La novela tiene un marcado carácter erótico y se percibe desde sus primeras páginas. La autora se mueve con desenvoltura en este tipo de situaciones, caldea muy bien la historia y pone a la pareja en excitante situaciones. Y esto es así sobre todo gracias a Tom, que juguetón, insistente, distendido, perspicaz y honesto, atrae a Eva y al mismo lector. Tom es cercano y visceral, primitivo y descarado, algo que choca con la elegancia, sensibilidad, frialdad y finas maneras de ella. Entre ellos hay mucha química, he gozado con sus intercambios y me lo he pasado realmente bien viendo como su historia pasaba de ser un rollo sexual a convertirse en algo más de manera pausada. Que él sea un dominante dentro del dormitorio no me ha importado demasiado, aunque debo reconocer que no es lo más original. Eso sí, me ha gustado como la autora ha encajado el carácter dominante de él con las necesidades de ella.

Más cosas positivas: la autora escribe bien, construye una trama ágil y una novela que se lee sola, pero no lo hace en detrimento de la calidad narrativa ni argumental. El mundo del ballet está perfectamente integrado en la historia, hay realismo en lo que se describe y es algo que valoro mucho.

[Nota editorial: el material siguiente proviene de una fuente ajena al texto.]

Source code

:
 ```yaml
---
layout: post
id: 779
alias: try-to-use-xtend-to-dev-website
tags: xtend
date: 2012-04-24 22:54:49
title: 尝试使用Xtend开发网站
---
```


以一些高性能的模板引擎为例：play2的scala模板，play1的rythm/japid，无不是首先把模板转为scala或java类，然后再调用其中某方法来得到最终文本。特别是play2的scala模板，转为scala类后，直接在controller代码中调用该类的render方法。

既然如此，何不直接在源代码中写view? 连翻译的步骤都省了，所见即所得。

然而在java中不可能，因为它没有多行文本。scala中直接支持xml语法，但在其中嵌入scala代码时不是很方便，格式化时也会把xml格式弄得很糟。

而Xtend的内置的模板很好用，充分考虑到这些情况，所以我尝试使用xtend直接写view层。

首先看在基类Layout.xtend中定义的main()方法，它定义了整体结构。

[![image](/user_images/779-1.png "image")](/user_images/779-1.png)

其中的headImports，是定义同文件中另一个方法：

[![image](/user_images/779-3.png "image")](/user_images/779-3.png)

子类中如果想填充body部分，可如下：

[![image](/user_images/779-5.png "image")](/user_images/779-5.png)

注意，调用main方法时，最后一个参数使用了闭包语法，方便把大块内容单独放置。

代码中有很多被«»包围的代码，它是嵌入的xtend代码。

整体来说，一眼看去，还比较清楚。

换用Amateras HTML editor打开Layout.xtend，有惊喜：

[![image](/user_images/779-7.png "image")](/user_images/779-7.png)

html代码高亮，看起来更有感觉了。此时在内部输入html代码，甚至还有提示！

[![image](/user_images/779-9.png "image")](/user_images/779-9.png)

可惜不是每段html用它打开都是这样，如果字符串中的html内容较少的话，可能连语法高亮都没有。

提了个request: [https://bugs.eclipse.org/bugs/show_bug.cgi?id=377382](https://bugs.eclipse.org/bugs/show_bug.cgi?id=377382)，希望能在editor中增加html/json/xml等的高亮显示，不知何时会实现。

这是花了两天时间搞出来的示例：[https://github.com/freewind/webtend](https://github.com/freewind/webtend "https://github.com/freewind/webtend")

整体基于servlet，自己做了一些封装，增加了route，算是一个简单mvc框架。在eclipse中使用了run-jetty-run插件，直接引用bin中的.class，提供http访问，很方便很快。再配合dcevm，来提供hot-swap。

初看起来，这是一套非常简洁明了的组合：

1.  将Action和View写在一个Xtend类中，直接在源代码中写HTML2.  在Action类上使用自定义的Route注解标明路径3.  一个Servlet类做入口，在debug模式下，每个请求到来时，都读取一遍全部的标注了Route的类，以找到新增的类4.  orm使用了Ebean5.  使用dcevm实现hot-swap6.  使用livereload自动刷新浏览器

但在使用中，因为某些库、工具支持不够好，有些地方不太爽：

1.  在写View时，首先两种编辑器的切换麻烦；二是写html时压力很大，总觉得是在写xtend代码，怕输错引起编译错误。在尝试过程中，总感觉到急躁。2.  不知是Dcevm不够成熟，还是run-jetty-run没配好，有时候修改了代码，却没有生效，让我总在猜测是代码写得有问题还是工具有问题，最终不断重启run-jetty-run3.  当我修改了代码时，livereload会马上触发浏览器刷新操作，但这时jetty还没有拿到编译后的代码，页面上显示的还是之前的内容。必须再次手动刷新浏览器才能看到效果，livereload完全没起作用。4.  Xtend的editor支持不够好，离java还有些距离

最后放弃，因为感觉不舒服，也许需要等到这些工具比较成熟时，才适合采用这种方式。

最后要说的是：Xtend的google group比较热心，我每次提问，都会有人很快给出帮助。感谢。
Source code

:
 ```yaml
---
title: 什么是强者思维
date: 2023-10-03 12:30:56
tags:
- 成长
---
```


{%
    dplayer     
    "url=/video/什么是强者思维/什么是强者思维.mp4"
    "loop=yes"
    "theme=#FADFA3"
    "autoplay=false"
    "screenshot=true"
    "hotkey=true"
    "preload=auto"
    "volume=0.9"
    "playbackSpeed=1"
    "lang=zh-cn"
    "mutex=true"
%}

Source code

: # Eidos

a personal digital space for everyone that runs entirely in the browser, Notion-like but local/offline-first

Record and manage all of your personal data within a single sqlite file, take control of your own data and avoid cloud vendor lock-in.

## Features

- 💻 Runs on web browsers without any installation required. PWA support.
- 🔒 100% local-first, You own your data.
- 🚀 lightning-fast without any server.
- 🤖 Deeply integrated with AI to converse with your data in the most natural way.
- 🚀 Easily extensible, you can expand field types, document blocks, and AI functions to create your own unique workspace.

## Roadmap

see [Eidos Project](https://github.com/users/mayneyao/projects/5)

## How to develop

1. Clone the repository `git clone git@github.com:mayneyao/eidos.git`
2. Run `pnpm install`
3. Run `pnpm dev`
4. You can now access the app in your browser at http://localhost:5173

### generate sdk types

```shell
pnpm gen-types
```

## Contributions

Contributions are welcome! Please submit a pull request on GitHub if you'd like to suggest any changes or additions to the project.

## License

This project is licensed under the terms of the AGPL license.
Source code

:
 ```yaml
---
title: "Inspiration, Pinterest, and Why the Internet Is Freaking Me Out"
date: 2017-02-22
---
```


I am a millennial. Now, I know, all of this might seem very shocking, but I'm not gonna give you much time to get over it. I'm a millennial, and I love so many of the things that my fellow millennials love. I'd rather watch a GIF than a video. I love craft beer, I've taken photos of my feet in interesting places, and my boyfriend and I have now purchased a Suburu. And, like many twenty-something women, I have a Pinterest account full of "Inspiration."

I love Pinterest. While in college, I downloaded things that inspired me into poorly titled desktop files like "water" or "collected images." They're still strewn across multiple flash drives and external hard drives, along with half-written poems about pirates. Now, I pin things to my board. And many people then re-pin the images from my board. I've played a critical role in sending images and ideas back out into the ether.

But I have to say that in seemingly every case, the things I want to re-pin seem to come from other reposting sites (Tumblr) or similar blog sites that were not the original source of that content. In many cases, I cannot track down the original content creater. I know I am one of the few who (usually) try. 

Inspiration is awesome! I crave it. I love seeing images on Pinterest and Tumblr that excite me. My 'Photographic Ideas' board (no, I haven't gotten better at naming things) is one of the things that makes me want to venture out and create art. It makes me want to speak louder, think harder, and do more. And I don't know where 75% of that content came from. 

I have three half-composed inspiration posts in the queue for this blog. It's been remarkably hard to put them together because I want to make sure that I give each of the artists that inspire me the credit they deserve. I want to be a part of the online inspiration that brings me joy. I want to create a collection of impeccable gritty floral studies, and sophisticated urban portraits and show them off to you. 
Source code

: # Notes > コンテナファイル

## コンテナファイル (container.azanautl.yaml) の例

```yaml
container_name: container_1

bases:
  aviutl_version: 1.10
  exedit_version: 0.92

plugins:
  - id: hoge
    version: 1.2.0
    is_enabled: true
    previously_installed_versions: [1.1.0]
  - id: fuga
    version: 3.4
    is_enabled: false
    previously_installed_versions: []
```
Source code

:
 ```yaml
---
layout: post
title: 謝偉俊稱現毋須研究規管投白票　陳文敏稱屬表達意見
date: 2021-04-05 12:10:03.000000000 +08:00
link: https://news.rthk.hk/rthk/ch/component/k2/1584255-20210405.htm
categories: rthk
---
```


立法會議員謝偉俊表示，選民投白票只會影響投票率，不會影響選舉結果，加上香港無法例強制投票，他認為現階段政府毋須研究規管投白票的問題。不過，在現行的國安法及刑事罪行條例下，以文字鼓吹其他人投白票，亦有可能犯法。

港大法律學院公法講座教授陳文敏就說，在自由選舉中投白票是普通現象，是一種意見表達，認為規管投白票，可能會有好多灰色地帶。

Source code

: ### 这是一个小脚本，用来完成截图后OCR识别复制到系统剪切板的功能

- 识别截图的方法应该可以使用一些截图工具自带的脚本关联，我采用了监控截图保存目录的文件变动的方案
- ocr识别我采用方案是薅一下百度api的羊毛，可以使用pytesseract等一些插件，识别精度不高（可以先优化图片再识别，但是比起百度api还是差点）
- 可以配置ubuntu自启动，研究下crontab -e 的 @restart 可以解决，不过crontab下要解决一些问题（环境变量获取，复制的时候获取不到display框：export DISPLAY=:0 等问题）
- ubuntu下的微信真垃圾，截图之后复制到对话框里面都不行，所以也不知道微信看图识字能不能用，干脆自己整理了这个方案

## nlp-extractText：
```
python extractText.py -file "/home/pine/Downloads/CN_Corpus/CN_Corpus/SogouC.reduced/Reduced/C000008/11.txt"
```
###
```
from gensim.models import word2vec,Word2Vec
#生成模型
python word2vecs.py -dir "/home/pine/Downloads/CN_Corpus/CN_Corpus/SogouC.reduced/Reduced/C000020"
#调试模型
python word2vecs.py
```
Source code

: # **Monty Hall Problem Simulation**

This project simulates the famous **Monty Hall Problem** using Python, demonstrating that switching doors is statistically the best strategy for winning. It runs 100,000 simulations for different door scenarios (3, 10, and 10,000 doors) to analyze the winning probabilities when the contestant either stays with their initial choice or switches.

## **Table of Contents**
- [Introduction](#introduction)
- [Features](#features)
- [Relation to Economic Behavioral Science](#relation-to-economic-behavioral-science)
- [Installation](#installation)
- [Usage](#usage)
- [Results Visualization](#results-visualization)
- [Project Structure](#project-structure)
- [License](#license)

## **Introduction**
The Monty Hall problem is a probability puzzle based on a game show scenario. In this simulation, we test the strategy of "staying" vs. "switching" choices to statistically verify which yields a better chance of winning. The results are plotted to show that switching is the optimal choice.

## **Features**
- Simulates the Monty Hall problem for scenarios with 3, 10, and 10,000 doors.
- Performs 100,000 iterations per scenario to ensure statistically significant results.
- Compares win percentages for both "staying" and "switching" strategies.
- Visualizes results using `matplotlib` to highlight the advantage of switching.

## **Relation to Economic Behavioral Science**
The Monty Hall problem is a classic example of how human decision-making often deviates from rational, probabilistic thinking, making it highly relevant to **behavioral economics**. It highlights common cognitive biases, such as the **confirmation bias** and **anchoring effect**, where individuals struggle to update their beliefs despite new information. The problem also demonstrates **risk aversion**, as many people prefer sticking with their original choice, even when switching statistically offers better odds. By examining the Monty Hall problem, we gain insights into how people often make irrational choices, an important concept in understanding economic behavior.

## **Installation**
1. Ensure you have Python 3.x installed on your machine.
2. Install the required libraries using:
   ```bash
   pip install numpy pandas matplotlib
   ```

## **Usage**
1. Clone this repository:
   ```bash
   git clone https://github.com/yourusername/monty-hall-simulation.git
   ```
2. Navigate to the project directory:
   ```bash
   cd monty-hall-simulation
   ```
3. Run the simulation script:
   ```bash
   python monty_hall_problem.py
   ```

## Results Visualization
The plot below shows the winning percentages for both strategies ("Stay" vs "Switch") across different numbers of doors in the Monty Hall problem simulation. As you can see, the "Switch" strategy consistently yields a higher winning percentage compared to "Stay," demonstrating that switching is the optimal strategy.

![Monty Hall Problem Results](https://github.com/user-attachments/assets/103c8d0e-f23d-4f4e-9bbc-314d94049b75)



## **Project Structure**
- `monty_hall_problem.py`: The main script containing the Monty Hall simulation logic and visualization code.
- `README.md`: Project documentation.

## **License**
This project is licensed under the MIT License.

La profesión de Eva no es un simple de telón de fondo, moldea a la protagonista, la coloca en determinadas situaciones y conflictos que aportan interés a la trama.

En cuanto a los peros que comentaba al principio de la reseña, creo que el final resulta un tanto precipitado, con unas páginas más se habría cerrado mejor la historia. También me he quedado con ganas de saber más cosas de Tom. Para mí los protagonistas no están trabajados en la misma medida. Eva parece a simple vista más compleja, pero es así porque el lector la conoce mejor, se mete en su mente, vive su día a día. Mientras que a Tom le conocemos menos, se le ha otorgado menos protagonismo.

Baila para mí me ha mantenido enganchada y a la expectativa. He disfrutado de la relación entre Eva y Tom, incluso de las partes eróticas, primitivas y llenas de tensión. El mundo del ballet, muy bien descrito e integrado en la novela, me ha parecido absorbente, y el ritmo ágil y la prosa cuidada no hacen sino facilitar la lectura.